Much of David’s work involves accessing and systematizing large transportation datasets, compiling information from various sectors within the transportation industry into one comprehensive database. These data aid transportation professionals, urban planners, and lawmakers in various stages of the decision making process at the municipal, state, and federal levels. David has spent almost three decades working with the U.S. roadway inventory data, known as the Highway Performance Monitoring System (HPMS), a large database maintained by the Federal Highway Administration (FHWA). Additionally, for more than fifteen years, he has worked with probe vehicle movement speed data collected by private sector companies. The HPMS traffic count and road characteristic data as well as these private sector speed data have been applied in countless research studies and scenarios at both the state and federal levels during this timeframe.
David has also utilized statewide roadway inventory databases and private sector state-level speed datasets from sources such as INRIX, HERE, and NPMRDS to perform numerous congestion and bottleneck analyses for multiple state Departments of Transportation. He has also produced the annual Texas 100 Most Congested Road Sections report for the Texas Department of Transportation since 2009, monitoring traffic congestion for over 2,000 Texas road sections (about 11,000 miles).
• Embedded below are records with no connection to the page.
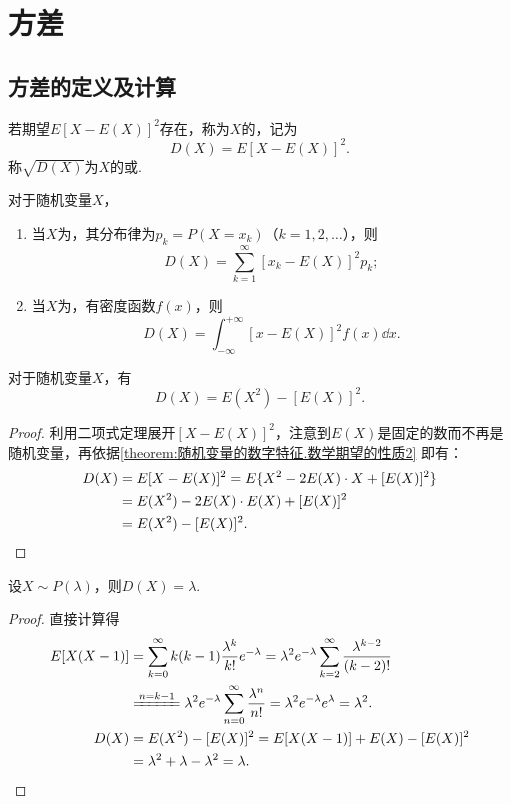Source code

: \section{方差}
\subsection{方差的定义及计算}
\begin{definition}
若期望\(E[X-E(X)]^2\)存在，称为\(X\)的，记为\[
D(X) = E[X-E(X)]^2.
\]称\(\sqrt{D(X)}\)为\(X\)的或.
\end{definition}

\begin{theorem}
对于随机变量\(X\)，%
\begin{enumerate}
\item 当\(X\)为，其分布律为\(p_k = P(X=x_k)\)（\(k=1,2,\dotsc\)），则\[
D(X) = \sum\limits_{k=1}^\infty [x_k - E(X)]^2 p_k;
\]
\item 当\(X\)为，有密度函数\(f(x)\)，则\[
D(X) = \int_{-\infty}^{+\infty} [x - E(X)]^2 f(x) \dd{x}.
\]
\end{enumerate}
\end{theorem}

\begin{corollary}\label{theorem:随机变量的数字特征.常用的方差的计算式}
对于随机变量\(X\)，有\begin{equation}
D(X) = E(X^2) - [E(X)]^2.
\end{equation}
\begin{proof}
利用二项式定理展开\([X-E(X)]^2\)，注意到\(E(X)\)是固定的数而不再是随机变量，再依据\cref{theorem:随机变量的数字特征.数学期望的性质2} 即有：
\begin{align*}
D(X) &= E[X-E(X)]^2
= E\{X^2 - 2E(X) \cdot X + [E(X)]^2\} \\
&= E(X^2) - 2E(X) \cdot E(X) + [E(X)]^2 \\
&= E(X^2) - [E(X)]^2.
\qedhere
\end{align*}
\end{proof}
\end{corollary}

\begin{theorem}
设\(X \sim P(\lambda)\)，则\(D(X) = \lambda\).
\begin{proof}
直接计算得
\begin{align*}
E[X(X-1)]
&= \sum\limits_{k=0}^\infty {k(k-1) \frac{\lambda^k}{k!} e^{-\lambda}}
= \lambda^2 e^{-\lambda} \sum\limits_{k=2}^\infty {\frac{\lambda^{k-2}}{(k-2)!}} \\
&\xlongequal{n=k-1} \lambda^2 e^{-\lambda} \sum\limits_{n=0}^\infty {\frac{\lambda^n}{n!}}
= \lambda^2 e^{-\lambda} e^{\lambda} = \lambda^2. \\
D(X)
&= E(X^2) - [E(X)]^2
= E[X(X-1)] + E(X) - [E(X)]^2 \\
&= \lambda^2 + \lambda - \lambda^2 = \lambda.
\qedhere
\end{align*}
\end{proof}
\end{theorem}


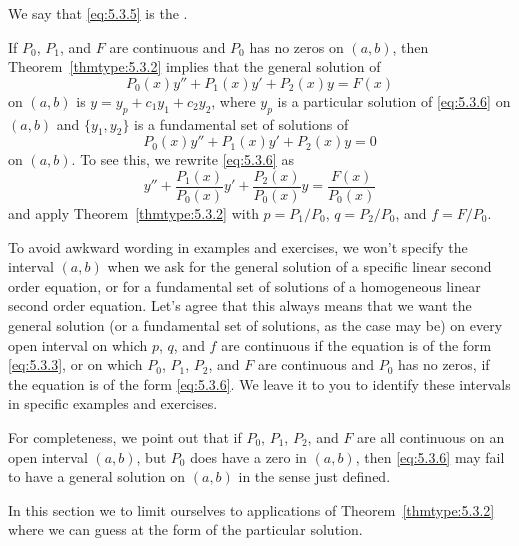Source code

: \documentclass{ximera}
\begin{document}
We say that \eqref{eq:5.3.5} is the .
 
 
If $P_0$, $P_1$, and $F$ are continuous and $P_0$ has no zeros on
$(a,b)$, then  Theorem~\ref{thmtype:5.3.2} implies that the general
solution of
\begin{equation} \label{eq:5.3.6}
P_0(x)y''+P_1(x)y'+P_2(x)y=F(x)
\end{equation}
on  $(a,b)$ is $y=y_p+c_1y_1+c_2y_2$, where $y_p$ is a particular
solution  of \eqref{eq:5.3.6} on $(a,b)$ and  $\{y_1,y_2\}$ is a
fundamental set of solutions of
$$
P_0(x)y''+P_1(x)y'+P_2(x)y=0
$$
on $(a,b)$. To see this, we rewrite \eqref{eq:5.3.6} as
$$
y''+\frac{P_1(x)}{P_0(x)}y'+\frac{P_2(x)}{P_0(x)}y=\frac{F(x)}{P_0(x)}
$$
and apply Theorem~\ref{thmtype:5.3.2} with $p=P_1/P_0$, $q=P_2/P_0$, and
$f=F/P_0$.
 
 
To avoid awkward wording in examples and exercises, we won't specify
the interval $(a,b)$ when we ask for the general solution of a
specific linear second order equation, or for a fundamental set of
solutions of a homogeneous linear second order equation. Let's agree
that this always means that we want the general solution (or a
fundamental set of solutions, as the case may be) on every open
interval on which $p$, $q$, and $f$ are continuous if the equation is
of the form \eqref{eq:5.3.3}, or on which $P_0$, $P_1$, $P_2$, and $F$ are
continuous and $P_0$ has no zeros, if the equation is of the form
\eqref{eq:5.3.6}. We leave it to you to identify these intervals in
specific examples and exercises.
 
For completeness, we point out that if $P_0$, $P_1$, $P_2$, and $F$ are
all continuous on an open interval $(a,b)$, but $P_0$  does
have a zero in $(a,b)$, then \eqref{eq:5.3.6} may fail to have a general
solution on $(a,b)$ in the sense just defined.
 
In this section we to limit ourselves to applications of
Theorem~\ref{thmtype:5.3.2} where we can guess at the form of the
particular solution.
 
\end{document}
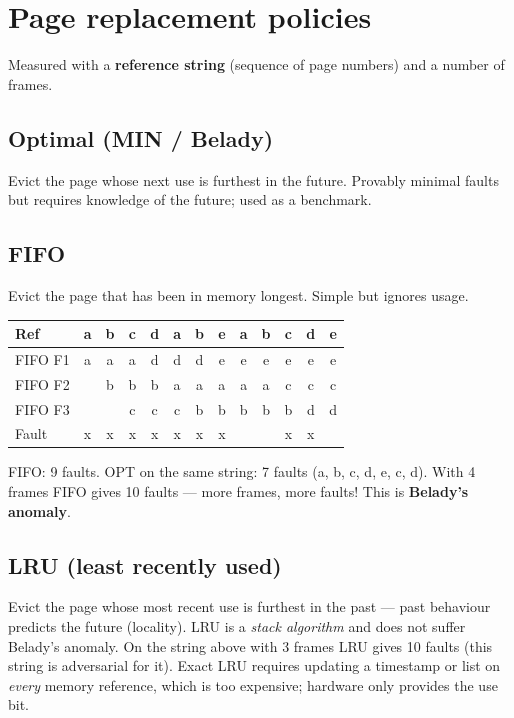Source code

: \section{Page replacement policies}

Measured with a \textbf{reference string} (sequence of page numbers) and a number of frames.

\subsection{Optimal (MIN / Belady)}
Evict the page whose next use is furthest in the future. Provably minimal faults but
requires knowledge of the future; used as a benchmark.

\subsection{FIFO}
Evict the page that has been in memory longest. Simple but ignores usage.

\begin{example}
\begin{center}
\begin{tabular}{@{}l*{12}{c}@{}}
\toprule
Ref & a & b & c & d & a & b & e & a & b & c & d & e \\
\midrule
FIFO F1 & a & a & a & d & d & d & e & e & e & e & e & e \\
FIFO F2 &   & b & b & b & a & a & a & a & a & c & c & c \\
FIFO F3 &   &   & c & c & c & b & b & b & b & b & d & d \\
Fault & x & x & x & x & x & x & x &   &   & x & x &   \\
\bottomrule
\end{tabular}
\end{center}
FIFO: 9 faults. OPT on the same string: 7 faults (a, b, c, d, e, c, d). With 4 frames FIFO
gives 10 faults --- more frames, more faults! This is \textbf{Belady's anomaly}.
\end{example}

\subsection{LRU (least recently used)}
Evict the page whose most recent use is furthest in the past --- past behaviour predicts the
future (locality). LRU is a \emph{stack algorithm} and does not suffer Belady's anomaly. On the
string above with 3 frames LRU gives 10 faults (this string is adversarial for it).
Exact LRU requires updating a timestamp or list on \emph{every} memory reference, which is too
expensive; hardware only provides the use bit.

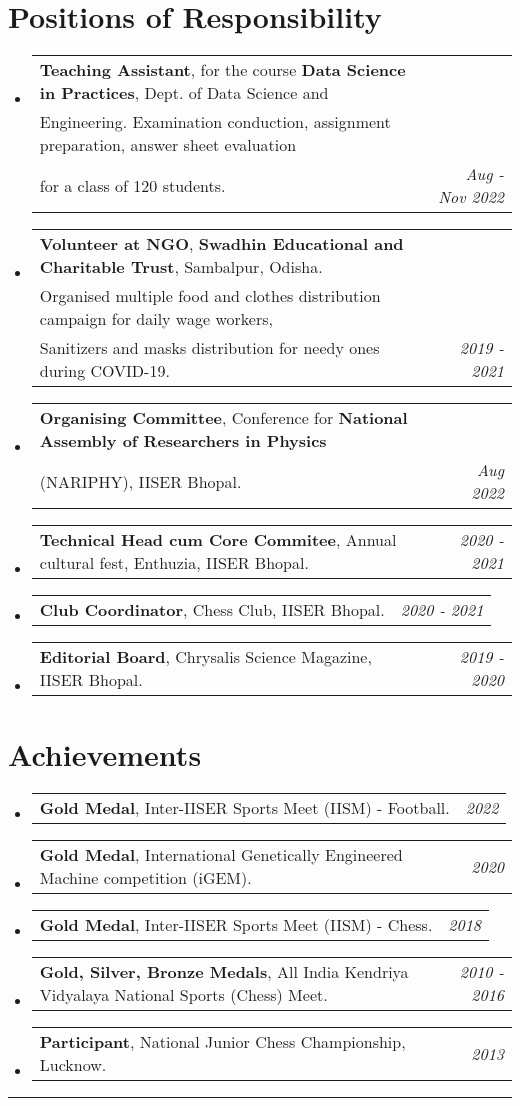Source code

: \documentclass[a4paper,11pt]{article}
\makeatletter
\newcommand{\resumePOR}[3]{
\vspace{0.5mm}\item
    \begin{tabular*}{0.97\textwidth}[t]{l@{\extracolsep{\fill}}r}
        \textbf{#1}, \hspace{0.3mm}#2 & \textit{\small{#3}} 
    \end{tabular*}
    \vspace{-2mm}
}
\newcommand{\resumeSubHeadingListStart}{\begin{itemize}[leftmargin=*,labelsep=0mm]}
\newcommand{\resumeSubHeadingListEnd}{\end{itemize}}
\makeatother
\begin{document}
\section{Positions of Responsibility}
\resumeSubHeadingListStart
\resumePOR{Teaching Assistant} %
    {for the course \textbf{Data Science in Practices}, Dept. of Data Science and \\Engineering.
    Examination conduction, assignment preparation, answer sheet evaluation \\for a class of 120 students.} %
    {Aug - Nov 2022} %
\resumePOR{Volunteer at NGO} %
    {\textbf{Swadhin Educational and Charitable Trust}, Sambalpur, Odisha. \\
    Organised multiple food and clothes distribution campaign for daily wage workers,\\
    Sanitizers and masks distribution for needy ones during COVID-19.} %
    {2019 - 2021} %
\resumePOR{Organising Committee} %
    {Conference for \textbf{National Assembly of Researchers in Physics} \\(NARIPHY), IISER Bhopal.} %
    {Aug 2022} %
\resumePOR{Technical Head cum Core Commitee} %
    {Annual cultural fest, Enthuzia, IISER Bhopal.} %
    {2020 - 2021} %
\resumePOR{Club Coordinator} %
    {Chess Club, IISER Bhopal.} %
    {2020 - 2021} %
\resumePOR{Editorial Board} %
    {Chrysalis Science Magazine, IISER Bhopal.} %
    {2019 - 2020} %
\resumeSubHeadingListEnd


\vspace{1 mm}
\section{Achievements}
\resumeSubHeadingListStart
\resumePOR{Gold Medal} %
    {Inter-IISER Sports Meet (IISM) - Football.} %
    {2022} %
    
\resumePOR{Gold Medal} %
    {International Genetically Engineered Machine competition (iGEM).} %
    {2020} %

\resumePOR{Gold Medal} %
    {Inter-IISER Sports Meet (IISM) - Chess.} %
    {2018} %

\resumePOR{Gold, Silver, Bronze Medals} %
    {All India Kendriya Vidyalaya National Sports (Chess) Meet.} %
    {2010 - 2016} %

\resumePOR{Participant} %
    {National Junior Chess Championship, Lucknow.} %
    {2013} %

\resumeSubHeadingListEnd

\hspace*{-5mm}\rule{1.035\textwidth}{0.1mm}

\end{document}
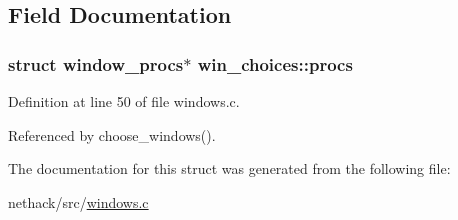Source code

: \subsection{Field Documentation}
\hypertarget{structwin__choices_a44a0c837c11d0ec0713e864d1a4169bb}{
\subsubsection[{procs}]{\setlength{\rightskip}{0pt plus 5cm}struct {\bf window\+\_\+procs}$\ast$ win\+\_\+choices\+::procs}}\label{structwin__choices_a44a0c837c11d0ec0713e864d1a4169bb}


Definition at line 50 of file windows.\+c.



Referenced by choose\+\_\+windows().



The documentation for this struct was generated from the following file\+:\begin{DoxyCompactItemize}
\item 
nethack/src/\hyperlink{windows_8c}{windows.\+c}\end{DoxyCompactItemize}
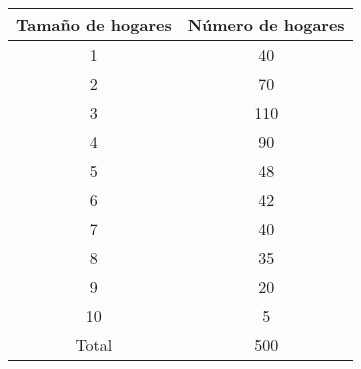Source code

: \documentclass{exam}
\begin{document}
\begin{questions}
\begin{table}[H]
	\centering
	\begin{tabular}{|c|c|}
		\hline
		Tamaño de hogares & Número de hogares\\
		 \hline
		 1 & 40\\
		 \hline
		 2 & 70\\
		 \hline
		 3 & 110\\
		 \hline
		 4 & 90\\
		 \hline
		 5 & 48\\
		 \hline
		 6 & 42\\
		 \hline
		 7 & 40\\
		 \hline
		 8 & 35\\
		 \hline
		 9 & 20\\
		 \hline
		 10 & 5\\
		 \hline
		 Total & 500\\
		 \hline
	\end{tabular}
\end{table}


\end{questions}
\end{document}

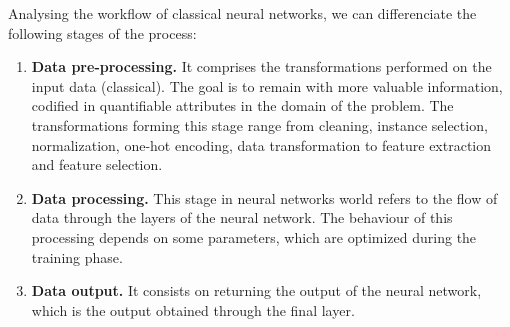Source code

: Analysing the workflow of classical neural networks, we can differenciate the following stages of the process:
\begin{enumerate}
    \item \textbf{Data pre-processing. } It comprises the transformations performed on the input data (classical). The goal is to remain with more valuable information, codified in quantifiable attributes in the domain of the problem. The transformations forming this stage range from cleaning, instance selection, normalization, one-hot encoding, data transformation to feature extraction and feature selection.

    \item \textbf{Data processing. } This stage in neural networks world refers to the flow of data through the layers of the neural network. The behaviour of this processing depends on some parameters, which are optimized during the training phase.

    \item \textbf{Data output. } It consists on returning the output of the neural network, which is the output obtained through the final layer. 
\end{enumerate}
Furthermore, in several freight commodity value studies, David has conducted analyses of the Freight Analysis Framework (FAF) dataset from the FHWA and Global Insights Transearch database to calculate freight flows across the U.S. and between urban regions in order to determine the value of truck freight movements on U.S. roadways.
In the last five years, many of the performance measures generated in David’s research studies have been used to develop innovative planning tools. These tools allow agencies to monitor mobility changes across years for all vehicles and trucks, identify roadway segments with higher safety concerns, and provide estimates of benefits from potential roadway improvement projects.